Use During Pregnancy and Breastfeeding
Patients should tell their doctor if they are pregnant, breastfeeding, or trying to conceive. There are no adequate and well-controlled studies in pregnant women. Animal reproduction studies do not point to risks, but animal findings are not always predictive of human response. Therefore, this drug should be used during pregnancy only if clearly needed. It is not known if the drug is safe while breastfeeding and whether it passes into breast milk [R].
Warnings and Cautions
- Alcohol increases the nervous system side effects of mirtazapine.
- Clinical worsening and suicide risk should be closely monitored, as with all antidepressants
- Agranulocytosis: In very rare cases agranulocytosis has been observed with mirtazapine treatment. If a patient develops a sore throat, fever, stomatitis, or other signs of infection along with a low WBC, treatment with mirtazapine should be discontinued and monitored. In the cases observed the agranulocytosis was reversed upon cessation.
- Serotonin Syndrome: Mirtazapine should be avoided with other serotonin increasing drugs, and monitored closely in conjunction with SSRIs.
- Angle-Closure Glaucoma: Mirtazapine should be carefully monitored in patients with angle-closure glaucoma, and in rare cases, mirtazapine could cause angle-closure glaucoma.
- QT Prolongation and Torsades de Pointes: Caution should be exercised before starting this medication in patients with known heart disease, or family history of QT prolongation, and in concurrent use of other drugs believed to affect the QTc interval.
- High Cholesterol: Mirtazapine may significantly elevate blood triglyceride and total cholesterol levels. Patients with preexisting high levels of fats in the blood should be monitored closely.
Mirtazapine has a number of interactions with other medications that your doctor should be aware of [R]:
- H2 Antagonists (cimetidine, ranitidine, etc.) decrease the breakdown of mirtazapine resulting in increased levels of the drug in the body.
- Phenytoin and carbamazepine increase the breakdown of mirtazapine resulting in decreased levels of the drug in the body.
- Antibiotics (macrolides: erythromycin, clarithromycin, etc.) and antifungals (metronidazole) can also cause increased levels of mirtazapine in the body when taken together.
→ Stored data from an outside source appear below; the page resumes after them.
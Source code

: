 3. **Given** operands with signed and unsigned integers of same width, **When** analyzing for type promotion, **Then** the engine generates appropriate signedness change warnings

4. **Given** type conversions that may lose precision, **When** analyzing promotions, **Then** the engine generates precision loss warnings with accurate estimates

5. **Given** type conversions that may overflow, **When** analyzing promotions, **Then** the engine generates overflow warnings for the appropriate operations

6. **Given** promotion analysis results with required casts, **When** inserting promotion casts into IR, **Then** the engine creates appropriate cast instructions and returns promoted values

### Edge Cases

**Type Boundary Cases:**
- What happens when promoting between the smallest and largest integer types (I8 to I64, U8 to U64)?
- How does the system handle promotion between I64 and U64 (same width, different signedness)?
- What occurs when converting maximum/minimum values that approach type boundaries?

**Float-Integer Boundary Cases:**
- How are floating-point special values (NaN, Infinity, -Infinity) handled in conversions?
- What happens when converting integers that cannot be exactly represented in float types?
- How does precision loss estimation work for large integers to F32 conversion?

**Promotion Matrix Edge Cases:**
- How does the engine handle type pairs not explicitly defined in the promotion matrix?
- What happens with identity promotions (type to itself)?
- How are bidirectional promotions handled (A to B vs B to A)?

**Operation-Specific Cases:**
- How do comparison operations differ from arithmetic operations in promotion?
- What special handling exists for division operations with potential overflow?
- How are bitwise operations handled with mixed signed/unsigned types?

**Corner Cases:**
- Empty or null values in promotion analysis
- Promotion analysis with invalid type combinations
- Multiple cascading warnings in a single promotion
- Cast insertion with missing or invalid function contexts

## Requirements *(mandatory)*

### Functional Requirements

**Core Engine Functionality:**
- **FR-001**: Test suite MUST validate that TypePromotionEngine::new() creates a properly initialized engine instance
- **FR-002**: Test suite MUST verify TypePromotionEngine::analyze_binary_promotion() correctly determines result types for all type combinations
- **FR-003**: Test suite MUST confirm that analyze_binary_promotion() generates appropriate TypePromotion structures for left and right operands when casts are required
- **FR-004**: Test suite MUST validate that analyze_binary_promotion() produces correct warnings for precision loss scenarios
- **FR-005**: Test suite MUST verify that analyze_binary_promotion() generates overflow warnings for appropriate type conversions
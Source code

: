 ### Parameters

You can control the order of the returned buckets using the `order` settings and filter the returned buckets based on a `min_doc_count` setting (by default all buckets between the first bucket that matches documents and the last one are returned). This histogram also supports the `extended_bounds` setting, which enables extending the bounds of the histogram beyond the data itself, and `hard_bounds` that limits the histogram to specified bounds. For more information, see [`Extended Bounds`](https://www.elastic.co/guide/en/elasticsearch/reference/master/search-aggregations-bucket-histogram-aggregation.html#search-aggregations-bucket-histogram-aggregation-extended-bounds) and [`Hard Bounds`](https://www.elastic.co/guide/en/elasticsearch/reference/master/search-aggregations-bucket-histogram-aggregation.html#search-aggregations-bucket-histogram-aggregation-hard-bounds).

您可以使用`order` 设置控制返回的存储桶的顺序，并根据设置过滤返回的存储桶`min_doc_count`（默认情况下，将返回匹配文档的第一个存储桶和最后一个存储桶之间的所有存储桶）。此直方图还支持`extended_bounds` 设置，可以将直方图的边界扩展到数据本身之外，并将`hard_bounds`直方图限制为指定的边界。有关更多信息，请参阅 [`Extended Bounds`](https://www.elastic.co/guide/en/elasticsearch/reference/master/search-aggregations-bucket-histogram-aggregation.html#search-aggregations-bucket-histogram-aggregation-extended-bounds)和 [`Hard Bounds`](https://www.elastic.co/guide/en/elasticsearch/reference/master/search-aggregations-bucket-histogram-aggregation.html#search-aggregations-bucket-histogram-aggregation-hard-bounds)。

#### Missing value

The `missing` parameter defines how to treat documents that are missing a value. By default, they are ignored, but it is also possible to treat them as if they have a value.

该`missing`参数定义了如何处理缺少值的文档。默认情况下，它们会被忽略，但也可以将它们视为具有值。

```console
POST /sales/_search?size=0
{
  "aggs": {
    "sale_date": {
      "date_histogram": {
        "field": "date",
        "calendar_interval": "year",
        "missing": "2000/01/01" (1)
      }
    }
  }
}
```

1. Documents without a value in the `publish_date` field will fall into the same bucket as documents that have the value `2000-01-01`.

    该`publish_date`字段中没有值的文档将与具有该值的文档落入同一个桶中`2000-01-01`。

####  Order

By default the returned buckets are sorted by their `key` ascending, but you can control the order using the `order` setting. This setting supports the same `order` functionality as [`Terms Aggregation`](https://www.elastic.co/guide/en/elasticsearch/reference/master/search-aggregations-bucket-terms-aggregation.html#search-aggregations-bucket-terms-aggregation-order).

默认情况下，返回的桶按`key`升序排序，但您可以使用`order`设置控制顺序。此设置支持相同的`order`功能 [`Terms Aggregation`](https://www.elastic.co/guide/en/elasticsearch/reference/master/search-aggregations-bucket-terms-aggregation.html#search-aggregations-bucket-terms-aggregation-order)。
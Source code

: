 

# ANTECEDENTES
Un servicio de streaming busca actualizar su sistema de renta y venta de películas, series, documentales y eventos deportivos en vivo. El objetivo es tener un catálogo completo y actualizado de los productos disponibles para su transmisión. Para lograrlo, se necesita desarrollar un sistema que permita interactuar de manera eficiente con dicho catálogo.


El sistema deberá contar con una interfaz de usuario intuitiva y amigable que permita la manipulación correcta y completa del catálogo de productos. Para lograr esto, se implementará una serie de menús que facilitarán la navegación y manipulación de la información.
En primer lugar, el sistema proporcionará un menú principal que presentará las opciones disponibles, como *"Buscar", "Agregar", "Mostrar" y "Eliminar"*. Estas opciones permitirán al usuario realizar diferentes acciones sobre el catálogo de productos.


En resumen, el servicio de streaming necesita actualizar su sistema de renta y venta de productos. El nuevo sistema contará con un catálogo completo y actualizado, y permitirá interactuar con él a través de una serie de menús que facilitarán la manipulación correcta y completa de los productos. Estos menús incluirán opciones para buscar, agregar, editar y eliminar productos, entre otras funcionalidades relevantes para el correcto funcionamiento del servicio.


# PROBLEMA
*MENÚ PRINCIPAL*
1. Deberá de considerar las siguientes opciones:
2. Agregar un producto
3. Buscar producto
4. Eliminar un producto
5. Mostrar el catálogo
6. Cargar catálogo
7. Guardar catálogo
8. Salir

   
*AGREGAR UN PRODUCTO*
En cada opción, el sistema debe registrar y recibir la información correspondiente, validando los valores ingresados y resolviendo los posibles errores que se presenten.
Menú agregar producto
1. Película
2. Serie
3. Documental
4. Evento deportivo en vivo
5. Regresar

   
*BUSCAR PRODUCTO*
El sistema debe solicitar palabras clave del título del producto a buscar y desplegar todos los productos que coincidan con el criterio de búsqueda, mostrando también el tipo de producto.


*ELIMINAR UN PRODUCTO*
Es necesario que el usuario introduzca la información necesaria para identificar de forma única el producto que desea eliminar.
- Beta-blockers (metoprolol, propranolol, etc.), vasodilators (hydralazine, prazosin, doxazosin, etc.), centrally-acting antihypertensives (clonidine), ACEIs (lisinopril, captopril, etc.), calcium channel antagonists (nifedipine and verapamil), and thiazide diuretics (hydrochlorothiazide) taken with mirtazapine can increase the risk of postural hypotension (low blood pressure associated with a change in body position).
- Anticoagulants (warfarin) can have an increased effect when taken with mirtazapine.
- Antihistamines (chlorphenamine, hydroxyzine, promethazine, cetirizine, loratadine, etc.), phenothiazines (prochlorperazine), nabilone, and hyoscine can cause increased sedation when taken with mirtazapine.
- Hypnotics (temazepam and promethazine), benzodiazepines (diazepam, alprazolam, lorazepam, etc.), antipsychotics (chlorpromazine, haloperidol, clozapine, and olanzapine), opioids (oxycodone, hydrocodone, codeine, morphine, etc.), and buprenorphine can also cause increased sedation when taken with mirtazapine.
- Monoamine oxidase inhibitors (MAOIs: phenelzine and tranylcypromine), triptans (sumatriptan), lithium, fentanyl, tramadol, and St. John’s wort can increase your risk for serotonin syndrome if taken together with mirtazapine.
Mirtazapine is available as tablets and orally disintegrating tablets (ODTs). It seems to be more sedating at lower doses and more activating at higher doses. In patients simply trying to treat insomnia, it is not unheard of to use 7.5 mg. The normal starting dosage is 15 to 30 mg and can be titrated up to a maximum dosage of 45 mg [R, R, R].